(INPUT FOR THIS TASK Opens)
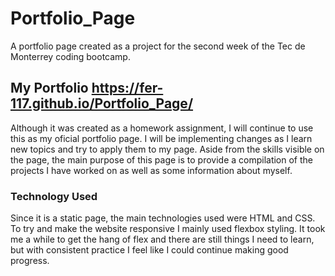 # Portfolio_Page
A portfolio page created as a project for the second week of the Tec de Monterrey coding bootcamp. 

## My Portfolio https://fer-117.github.io/Portfolio_Page/
Although it was created as a homework assignment, I will continue to use this as my oficial portfolio page. 
I will be implementing changes as I learn new topics and try to apply them to my page. Aside from the skills
visible on the page, the main purpose of this page is to provide a compilation of the projects I have worked on 
as well as some information about myself. 

### Technology Used
Since it is a static page, the main technologies used were HTML and CSS. To try and make the website responsive
I mainly used flexbox styling. It took me a while to get the hang of flex and there are still things I need to 
learn, but with consistent practice I feel like I could continue making good progress.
(INPUT FOR THIS TASK Closes)
▶ _WORK INSTRUCTION_
Taking the line that contains "as well as some information about myself." as the first, reproduce every line through the end of the entries exactly.

▶ _ANSWER SPACE_
as well as some information about myself. 

### Technology Used
Since it is a static page, the main technologies used were HTML and CSS. To try and make the website responsive
I mainly used flexbox styling. It took me a while to get the hang of flex and there are still things I need to 
learn, but with consistent practice I feel like I could continue making good progress.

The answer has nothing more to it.